В. Н. Емельянов излишне эмоционально выразил свою позицию. Можно также спорить о том, насколько сильна была хазарская партия в Киеве на тот момент, но в чем исследователь абсолютно прав, так это в том, что исключать ее из рассмотрения совершенно недопустимо. На протяжении всех 80-х годов X века в Киевской Руси происходила грандиозная политическая перестройка. Помимо язычников и христиан, важнейшую роль в ней играли и киевские евреи, выходцы из Хазарии, которые через своего ставленника Добрыню влияли на верховного князя. Быть может, кому-то покажется, что в силу давности тех событий уже нельзя столь определенно указать расклад политических сил, определявших русскую историю. Но тогда восстановите в памяти горбачевскую перестройку. Кажется, что во время ее боролись демократы с патриотами. А кто победил? Кто-то третий, надувший и тех и других. Вот примерно по такому же сценарию происходила и перестройка князя Владимира. Во время гражданской междоусобицы князь и его хазарское окружение истребило своих политических противников, а затем принялось встраивать Русь в общехристианский дом. Мы ни в коей степени не затрагиваем здесь вопрос о необходимости, важности и своевременности осуществленных в ходе этих перестроек задач. Это отдельная тема. Мы указываем лишь на реальный расклад сил, сложившийся во время проведения Владимиром двух религиозных революций. Первая — языческая — была аналогична отмене статьи Конституции о руководящей роли Коммунистической партии, а вторая — христианская — образованию «независимой» России. И там, и тут русский народ обманным путем загоняли в новую жизнь.
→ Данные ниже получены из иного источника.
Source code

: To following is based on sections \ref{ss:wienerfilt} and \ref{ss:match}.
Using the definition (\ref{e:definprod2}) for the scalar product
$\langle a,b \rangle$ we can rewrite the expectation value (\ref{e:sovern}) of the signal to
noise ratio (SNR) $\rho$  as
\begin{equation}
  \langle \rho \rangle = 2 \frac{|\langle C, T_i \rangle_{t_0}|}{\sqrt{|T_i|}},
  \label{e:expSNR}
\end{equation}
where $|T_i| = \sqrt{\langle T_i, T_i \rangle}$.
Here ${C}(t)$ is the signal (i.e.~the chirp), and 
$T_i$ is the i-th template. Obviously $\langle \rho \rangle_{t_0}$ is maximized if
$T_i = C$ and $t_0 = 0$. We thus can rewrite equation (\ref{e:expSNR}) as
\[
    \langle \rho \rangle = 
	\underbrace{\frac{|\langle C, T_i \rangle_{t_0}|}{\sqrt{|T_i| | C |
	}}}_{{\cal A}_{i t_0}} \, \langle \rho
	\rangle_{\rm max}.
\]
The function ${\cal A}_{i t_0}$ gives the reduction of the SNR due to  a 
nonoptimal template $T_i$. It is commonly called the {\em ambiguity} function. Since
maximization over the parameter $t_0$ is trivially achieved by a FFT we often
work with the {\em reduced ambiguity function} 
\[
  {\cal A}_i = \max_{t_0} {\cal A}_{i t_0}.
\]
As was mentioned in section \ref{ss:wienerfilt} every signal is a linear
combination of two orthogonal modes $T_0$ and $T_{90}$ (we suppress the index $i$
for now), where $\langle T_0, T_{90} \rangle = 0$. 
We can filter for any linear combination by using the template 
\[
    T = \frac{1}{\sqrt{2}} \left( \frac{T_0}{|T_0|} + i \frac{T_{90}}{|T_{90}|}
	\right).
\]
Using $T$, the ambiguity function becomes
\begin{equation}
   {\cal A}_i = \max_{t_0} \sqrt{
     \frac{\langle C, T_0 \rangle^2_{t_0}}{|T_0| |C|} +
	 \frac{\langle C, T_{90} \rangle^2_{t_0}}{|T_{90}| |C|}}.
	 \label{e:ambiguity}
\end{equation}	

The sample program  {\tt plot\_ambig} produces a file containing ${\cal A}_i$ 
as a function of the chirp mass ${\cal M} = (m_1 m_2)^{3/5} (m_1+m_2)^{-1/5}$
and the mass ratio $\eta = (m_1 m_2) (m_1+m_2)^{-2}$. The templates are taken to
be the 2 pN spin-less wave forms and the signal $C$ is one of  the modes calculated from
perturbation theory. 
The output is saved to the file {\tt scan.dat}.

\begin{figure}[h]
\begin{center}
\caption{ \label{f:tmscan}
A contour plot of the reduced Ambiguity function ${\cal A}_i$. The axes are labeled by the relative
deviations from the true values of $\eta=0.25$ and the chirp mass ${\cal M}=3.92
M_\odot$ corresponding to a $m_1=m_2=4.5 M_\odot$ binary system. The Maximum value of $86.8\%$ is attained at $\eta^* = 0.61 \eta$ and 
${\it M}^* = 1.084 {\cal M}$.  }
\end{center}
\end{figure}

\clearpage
Чтобы устранить или хотя бы ослабить недовольство жителей Руси, вызванное насильственным крещением, Владимир старался всячески задобрить население. Он оказывал помощь нищим и больным, устраивал пышные празднества в городах, которые сопровождались пиршествами и раздачей богатств из великокняжеской казны. Это в какой-то степени примиряло население Руси с верховным правителем и его новой религиозной политикой. Однако Владимир Святославич занимался не только «приручением» жителей Руси. К этому времени относится сообщение об умножении разбоев в Киевском государстве. Словом «разбой» в древности обозначали не только вооруженное нападение «лихих людей» на мирных жителей с целью отнятия у них денег и имущества. Разбоем называли и любое выступление народных масс против сильных мира сего. Увеличение числа разбоев в период крещения населения Руси кажется закономерным явлением. Не желавшие креститься люди бежали в леса и пустынные, не удобные для поселения места. Им, конечно, приходилось испытывать всевозможные лишения и трудности. Убийство и ограбление христианских священнослужителей, а также людей, изменивших древним народным верованиям и принявшим крещение, в их глазах выглядели как нормальные действия, угодные древним языческим божествам. Владимир вначале отказывался казнить разбойников, по-видимому, надеясь мягким обращением склонить их к христианству и к прекращению враждебных действий. Но епископы потребовали от князя применения к разбойникам самых жестоких мер. Заинтересованность духовенства в суровой расправе над разбойниками как раз и указывает на то, что оно страдало от разбойничьих нападений. Тогда князь Владимир изменил свою политику по отношению к этим людям: «…отверг виры, нача казнити разбойникы».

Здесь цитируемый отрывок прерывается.